_REQUIRED WORK:_
For this exercise, copy all the data exactly and include none of the pictures.

_DATA FOR PROCESSING:_
○ ○ ○

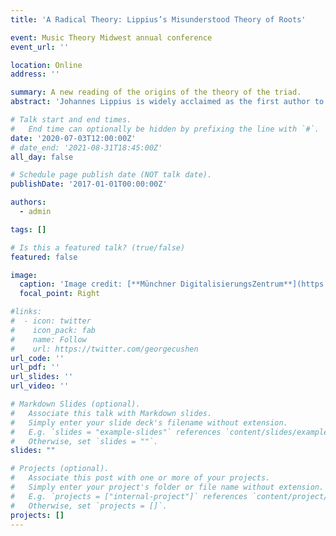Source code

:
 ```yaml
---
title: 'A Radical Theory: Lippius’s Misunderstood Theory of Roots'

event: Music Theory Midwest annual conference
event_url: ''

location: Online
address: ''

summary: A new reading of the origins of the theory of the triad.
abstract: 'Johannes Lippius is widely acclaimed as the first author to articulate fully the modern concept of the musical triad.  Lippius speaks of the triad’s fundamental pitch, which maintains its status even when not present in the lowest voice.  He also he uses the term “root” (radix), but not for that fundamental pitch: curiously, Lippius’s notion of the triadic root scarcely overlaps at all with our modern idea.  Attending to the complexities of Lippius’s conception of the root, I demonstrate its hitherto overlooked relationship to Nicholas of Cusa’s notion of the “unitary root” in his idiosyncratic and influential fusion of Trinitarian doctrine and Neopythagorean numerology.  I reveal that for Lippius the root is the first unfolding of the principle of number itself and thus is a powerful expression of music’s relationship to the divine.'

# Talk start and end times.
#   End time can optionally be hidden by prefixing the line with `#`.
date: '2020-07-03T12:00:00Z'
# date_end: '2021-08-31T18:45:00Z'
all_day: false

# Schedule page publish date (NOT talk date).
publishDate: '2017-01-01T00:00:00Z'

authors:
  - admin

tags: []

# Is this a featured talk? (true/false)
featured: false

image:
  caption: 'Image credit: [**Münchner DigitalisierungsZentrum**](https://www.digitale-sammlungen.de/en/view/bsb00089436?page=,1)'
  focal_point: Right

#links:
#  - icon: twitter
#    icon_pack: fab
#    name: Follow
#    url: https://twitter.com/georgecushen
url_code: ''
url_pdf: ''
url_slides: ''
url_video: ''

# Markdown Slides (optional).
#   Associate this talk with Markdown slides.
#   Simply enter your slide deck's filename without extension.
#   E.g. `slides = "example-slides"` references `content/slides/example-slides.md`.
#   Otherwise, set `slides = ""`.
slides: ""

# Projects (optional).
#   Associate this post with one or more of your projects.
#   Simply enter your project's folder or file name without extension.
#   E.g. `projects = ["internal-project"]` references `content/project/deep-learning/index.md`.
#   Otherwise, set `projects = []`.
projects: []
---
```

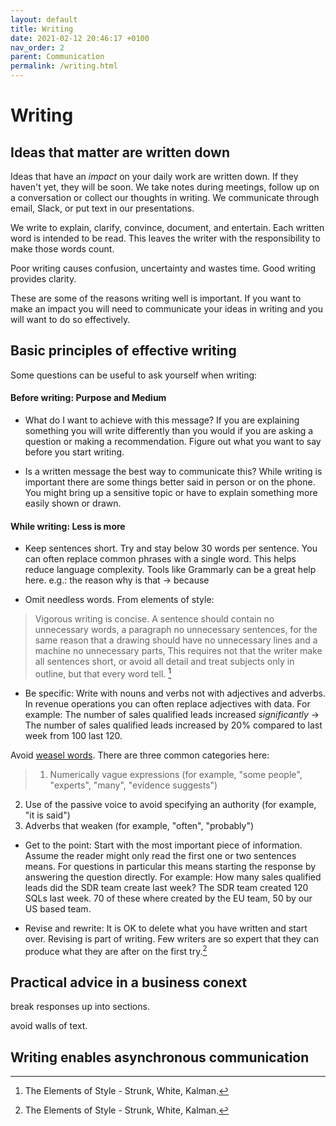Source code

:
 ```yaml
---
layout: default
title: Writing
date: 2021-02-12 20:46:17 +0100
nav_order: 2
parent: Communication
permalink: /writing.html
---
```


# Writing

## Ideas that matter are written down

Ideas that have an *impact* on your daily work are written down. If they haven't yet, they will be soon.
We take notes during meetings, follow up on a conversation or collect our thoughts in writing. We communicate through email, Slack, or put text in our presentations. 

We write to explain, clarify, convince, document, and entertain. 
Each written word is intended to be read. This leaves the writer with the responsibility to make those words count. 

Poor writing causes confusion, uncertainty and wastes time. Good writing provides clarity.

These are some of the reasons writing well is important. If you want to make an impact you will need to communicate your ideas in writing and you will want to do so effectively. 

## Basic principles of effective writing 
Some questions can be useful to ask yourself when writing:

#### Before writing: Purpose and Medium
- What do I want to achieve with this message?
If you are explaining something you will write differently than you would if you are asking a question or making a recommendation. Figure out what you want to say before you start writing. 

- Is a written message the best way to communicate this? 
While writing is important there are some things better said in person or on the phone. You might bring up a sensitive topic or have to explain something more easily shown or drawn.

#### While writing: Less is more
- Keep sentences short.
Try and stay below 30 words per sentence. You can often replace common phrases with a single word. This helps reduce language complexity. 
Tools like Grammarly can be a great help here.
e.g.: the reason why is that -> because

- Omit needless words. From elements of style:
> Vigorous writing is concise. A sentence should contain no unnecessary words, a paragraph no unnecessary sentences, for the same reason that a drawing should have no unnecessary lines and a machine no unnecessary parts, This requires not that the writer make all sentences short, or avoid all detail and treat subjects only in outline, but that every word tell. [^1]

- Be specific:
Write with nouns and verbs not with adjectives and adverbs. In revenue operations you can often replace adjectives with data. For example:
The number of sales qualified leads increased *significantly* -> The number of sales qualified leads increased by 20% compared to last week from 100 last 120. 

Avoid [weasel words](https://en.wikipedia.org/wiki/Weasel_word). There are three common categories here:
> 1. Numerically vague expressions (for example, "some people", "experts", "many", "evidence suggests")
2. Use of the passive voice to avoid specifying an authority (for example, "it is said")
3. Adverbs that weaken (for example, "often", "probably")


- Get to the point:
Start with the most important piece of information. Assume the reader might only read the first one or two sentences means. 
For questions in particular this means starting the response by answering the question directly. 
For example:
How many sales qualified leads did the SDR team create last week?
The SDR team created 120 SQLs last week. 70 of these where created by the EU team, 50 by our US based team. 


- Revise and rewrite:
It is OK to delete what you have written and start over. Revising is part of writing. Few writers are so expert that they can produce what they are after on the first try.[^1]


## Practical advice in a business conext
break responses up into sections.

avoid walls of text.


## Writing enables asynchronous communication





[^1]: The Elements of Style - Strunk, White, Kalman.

○ ○ ○

_RESPONSE BOX:_
Source code

:
 ```yaml
---
title: 'A Radical Theory: Lippius’s Misunderstood Theory of Roots'

event: Music Theory Midwest annual conference
event_url: ''

location: Online
address: ''

summary: A new reading of the origins of the theory of the triad.
abstract: 'Johannes Lippius is widely acclaimed as the first author to articulate fully the modern concept of the musical triad.  Lippius speaks of the triad’s fundamental pitch, which maintains its status even when not present in the lowest voice.  He also he uses the term “root” (radix), but not for that fundamental pitch: curiously, Lippius’s notion of the triadic root scarcely overlaps at all with our modern idea.  Attending to the complexities of Lippius’s conception of the root, I demonstrate its hitherto overlooked relationship to Nicholas of Cusa’s notion of the “unitary root” in his idiosyncratic and influential fusion of Trinitarian doctrine and Neopythagorean numerology.  I reveal that for Lippius the root is the first unfolding of the principle of number itself and thus is a powerful expression of music’s relationship to the divine.'

# Talk start and end times.
#   End time can optionally be hidden by prefixing the line with `#`.
date: '2020-07-03T12:00:00Z'
# date_end: '2021-08-31T18:45:00Z'
all_day: false

# Schedule page publish date (NOT talk date).
publishDate: '2017-01-01T00:00:00Z'

authors:
  - admin

tags: []

# Is this a featured talk? (true/false)
featured: false

image:
  caption: 'Image credit: [**Münchner DigitalisierungsZentrum**](https://www.digitale-sammlungen.de/en/view/bsb00089436?page=,1)'
  focal_point: Right

#links:
#  - icon: twitter
#    icon_pack: fab
#    name: Follow
#    url: https://twitter.com/georgecushen
url_code: ''
url_pdf: ''
url_slides: ''
url_video: ''

# Markdown Slides (optional).
#   Associate this talk with Markdown slides.
#   Simply enter your slide deck's filename without extension.
#   E.g. `slides = "example-slides"` references `content/slides/example-slides.md`.
#   Otherwise, set `slides = ""`.
slides: ""

# Projects (optional).
#   Associate this post with one or more of your projects.
#   Simply enter your project's folder or file name without extension.
#   E.g. `projects = ["internal-project"]` references `content/project/deep-learning/index.md`.
#   Otherwise, set `projects = []`.
projects: []
---
```

Source code

:
 ```yaml
---
layout: default
title: Writing
date: 2021-02-12 20:46:17 +0100
nav_order: 2
parent: Communication
permalink: /writing.html
---
```


# Writing

## Ideas that matter are written down

Ideas that have an *impact* on your daily work are written down. If they haven't yet, they will be soon.
We take notes during meetings, follow up on a conversation or collect our thoughts in writing. We communicate through email, Slack, or put text in our presentations. 

We write to explain, clarify, convince, document, and entertain. 
Each written word is intended to be read. This leaves the writer with the responsibility to make those words count. 

Poor writing causes confusion, uncertainty and wastes time. Good writing provides clarity.

These are some of the reasons writing well is important. If you want to make an impact you will need to communicate your ideas in writing and you will want to do so effectively. 

## Basic principles of effective writing 
Some questions can be useful to ask yourself when writing:

#### Before writing: Purpose and Medium
- What do I want to achieve with this message?
If you are explaining something you will write differently than you would if you are asking a question or making a recommendation. Figure out what you want to say before you start writing. 

- Is a written message the best way to communicate this? 
While writing is important there are some things better said in person or on the phone. You might bring up a sensitive topic or have to explain something more easily shown or drawn.

#### While writing: Less is more
- Keep sentences short.
Try and stay below 30 words per sentence. You can often replace common phrases with a single word. This helps reduce language complexity. 
Tools like Grammarly can be a great help here.
e.g.: the reason why is that -> because

- Omit needless words. From elements of style:
> Vigorous writing is concise. A sentence should contain no unnecessary words, a paragraph no unnecessary sentences, for the same reason that a drawing should have no unnecessary lines and a machine no unnecessary parts, This requires not that the writer make all sentences short, or avoid all detail and treat subjects only in outline, but that every word tell. [^1]

- Be specific:
Write with nouns and verbs not with adjectives and adverbs. In revenue operations you can often replace adjectives with data. For example:
The number of sales qualified leads increased *significantly* -> The number of sales qualified leads increased by 20% compared to last week from 100 last 120. 

Avoid [weasel words](https://en.wikipedia.org/wiki/Weasel_word). There are three common categories here:
> 1. Numerically vague expressions (for example, "some people", "experts", "many", "evidence suggests")
2. Use of the passive voice to avoid specifying an authority (for example, "it is said")
3. Adverbs that weaken (for example, "often", "probably")


- Get to the point:
Start with the most important piece of information. Assume the reader might only read the first one or two sentences means. 
For questions in particular this means starting the response by answering the question directly. 
For example:
How many sales qualified leads did the SDR team create last week?
The SDR team created 120 SQLs last week. 70 of these where created by the EU team, 50 by our US based team. 


- Revise and rewrite:
It is OK to delete what you have written and start over. Revising is part of writing. Few writers are so expert that they can produce what they are after on the first try.[^1]


## Practical advice in a business conext
break responses up into sections.

avoid walls of text.


## Writing enables asynchronous communication





[^1]: The Elements of Style - Strunk, White, Kalman.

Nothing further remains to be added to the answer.